1.2.2 Faktor Eksternal

a) Mekanisme koping/ koping adaptasi

Mekanisme kopingatau koping adaptasi adalah cara bagaimana seseorang

mengatasi masalah dalam hidupnya, jika seseorang memiliki mekanisme koping


7

yang baik maka orang tersebut kecendrungannya memiliki status kesehatan yang

baik pula, namun jika orang tersebut memiliki mekanisme koping yang jelek

maka hal ini dapat memicu seseorang mengalami stress dalam hidupnya. Hal

inilah yang menjadi faktor resiko terjadinya hipertensi(Soharto, 2010)

b) Lingkungan

Lingkungan berkaitan erat dengan sumber informasi yang diterima oleh

seseorang sehubungan dengan penyakit hipertensi. Seseorang menganjurkan agar

penderita hipertensi tidak merokok karena apabila merokok bisa menjadi faktor

risiko untuk meningkatnya tekanan darah.

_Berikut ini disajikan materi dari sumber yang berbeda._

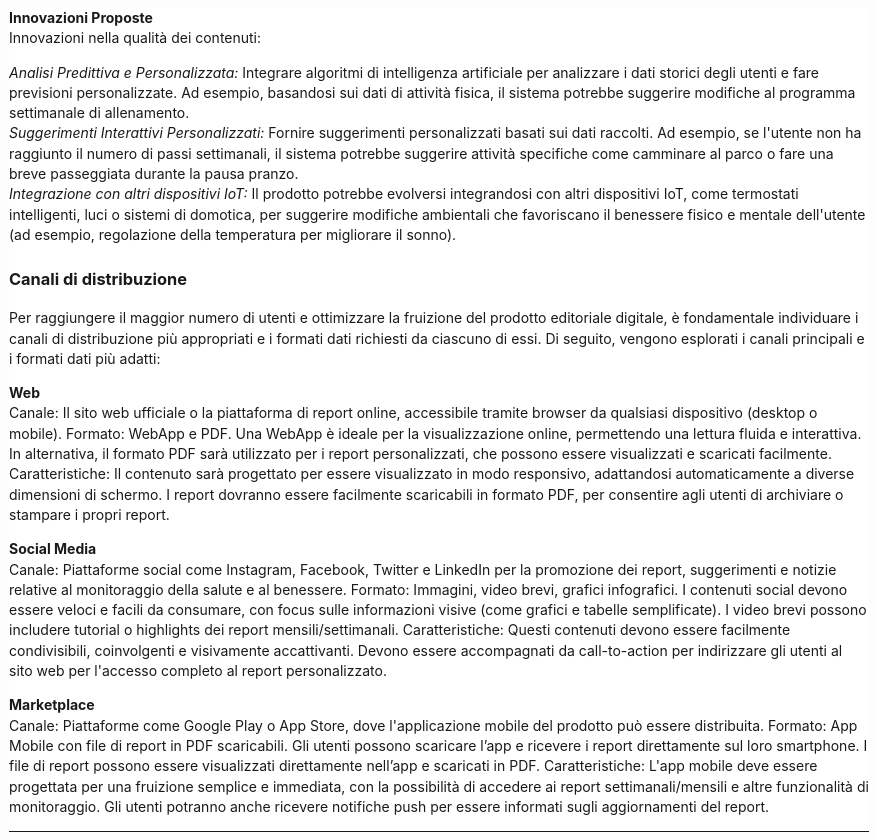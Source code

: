 **Innovazioni Proposte**  
Innovazioni nella qualità dei contenuti:

*Analisi Predittiva e Personalizzata:* Integrare algoritmi di intelligenza artificiale per analizzare i dati storici degli utenti e fare previsioni personalizzate. Ad esempio, basandosi sui dati di attività fisica, il sistema potrebbe suggerire modifiche al programma settimanale di allenamento.  
*Suggerimenti Interattivi Personalizzati:* Fornire suggerimenti personalizzati basati sui dati raccolti. Ad esempio, se l'utente non ha raggiunto il numero di passi settimanali, il sistema potrebbe suggerire attività specifiche come camminare al parco o fare una breve passeggiata durante la pausa pranzo.  
*Integrazione con altri dispositivi IoT:* Il prodotto potrebbe evolversi integrandosi con altri dispositivi IoT, come termostati intelligenti, luci o sistemi di domotica, per suggerire modifiche ambientali che favoriscano il benessere fisico e mentale dell'utente (ad esempio, regolazione della temperatura per migliorare il sonno).  

### Canali di distribuzione

Per raggiungere il maggior numero di utenti e ottimizzare la fruizione del prodotto editoriale digitale, è fondamentale individuare i canali di distribuzione più appropriati e i formati dati richiesti da ciascuno di essi. Di seguito, vengono esplorati i canali principali e i formati dati più adatti:

**Web**  
Canale: Il sito web ufficiale o la piattaforma di report online, accessibile tramite browser da qualsiasi dispositivo (desktop o mobile).
Formato: WebApp e PDF. Una WebApp è ideale per la visualizzazione online, permettendo una lettura fluida e interattiva. In alternativa, il formato PDF sarà utilizzato per i report personalizzati, che possono essere visualizzati e scaricati facilmente.
Caratteristiche: Il contenuto sarà progettato per essere visualizzato in modo responsivo, adattandosi automaticamente a diverse dimensioni di schermo. I report dovranno essere facilmente scaricabili in formato PDF, per consentire agli utenti di archiviare o stampare i propri report.

**Social Media**  
Canale: Piattaforme social come Instagram, Facebook, Twitter e LinkedIn per la promozione dei report, suggerimenti e notizie relative al monitoraggio della salute e al benessere.
Formato: Immagini, video brevi, grafici infografici. I contenuti social devono essere veloci e facili da consumare, con focus sulle informazioni visive (come grafici e tabelle semplificate). I video brevi possono includere tutorial o highlights dei report mensili/settimanali.
Caratteristiche: Questi contenuti devono essere facilmente condivisibili, coinvolgenti e visivamente accattivanti. Devono essere accompagnati da call-to-action per indirizzare gli utenti al sito web per l'accesso completo al report personalizzato.

**Marketplace**  
Canale: Piattaforme come Google Play o App Store, dove l'applicazione mobile del prodotto può essere distribuita.
Formato: App Mobile con file di report in PDF scaricabili. Gli utenti possono scaricare l’app e ricevere i report direttamente sul loro smartphone. I file di report possono essere visualizzati direttamente nell’app e scaricati in PDF.
Caratteristiche: L'app mobile deve essere progettata per una fruizione semplice e immediata, con la possibilità di accedere ai report settimanali/mensili e altre funzionalità di monitoraggio. Gli utenti potranno anche ricevere notifiche push per essere informati sugli aggiornamenti del report.  

___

Informasi ini hanya disampaikan oleh

keluarga yang penderita hipertensinya merokok (Soharto, 2010)

1.3 Batasan Masalah

Dari beberapa kemungkinan penyebab atau faktor yang melatar

belakangi maka peneliti hanya membatasi kajian factor resiko pada

kekambuhan pasien hipertensi di Wilayah Kerja Puskesmas Peragaan

Sumenep.

1.4 Rumusan Masalah

Berdasarkan uraian di atas, adapun rumusan masalah sebagai berikut,

Bagaimana kajian faktor resiko pada kekambuhan pasien hipertensi di Puskesmas

Peragaan Sumenep ?

1.5 Tujuan Penelitian

Mengetahui kajian faktor resiko pada kekambuhan pasien hipertensi di

Puskesmas Peragaan Sumnep.


8

1.5.1 Mengidentifikasi faktor merokok pada resiko kekambuhan pasien

hipertensi di Puskesmas Peragaan Sumenep

1.5.2 Mengidentifikasi faktor aktifitas fisik pada resiko kekambuhan pasien

hipertensi di Puskesmas Peragaan Sumenep

1.5.3 Mengidentifikasi faktor penggunaan alkohol pada resiko kekambuhan

pasien hipertensi di Puskesmas Peragaan Sumenep

1.5.4 Mengidentifikasi faktor pola makan pada resiko kekambuhan pasien

hipertensi di Puskesmas Peragaan Sumenep

1.6 Manfaat Penelitian

1.6.1 Bagi Peneliti

Meningkatkan pengetahuan peneliti, sehingga dapat dijadikan bekal untuk

mengembangkan potensi diri sebagai perawat khususnya, terutama dalam

upaya penanganan masalah kesehatan terkait dengan bidang penelitian ini.

1.6.2 Bagi puskesmas

Evaluasi pada perkembangan cakupan dan keberhasilan pada program yang

dijalankan dan menjadi masukan untuk penyusunan kebijakan

pembangunan selanjutnya.

1.6.3 Bagi Institusi pendidikan

Sebagai masukan, perkembangan ilmu pengetahuan khususnya dibidang

kesehatan ( keperawatan ) tentang kajian faktor resiko yang mempengaruhi

gaya hidup pada pasien hipertensi dalam nencegah kekambuhan.


9

1.6.4 Bagi Profesi Keperawatan

Penelitian ini memberikan masukan bagi profesi dalam mengembangkan

perencanaan keperawatan yang akan dilakukan tentang masalah terkait

sehingga dapat dilakukan perbaikan dan evaluasi.

1.6.5 Bagi Pasien/Responden

Hasil penelitian ini dapat memberikan informasi atau gambaran dalam

mencegah kekambuhan hipertensi dengan adanya modifikasi gaya hidup.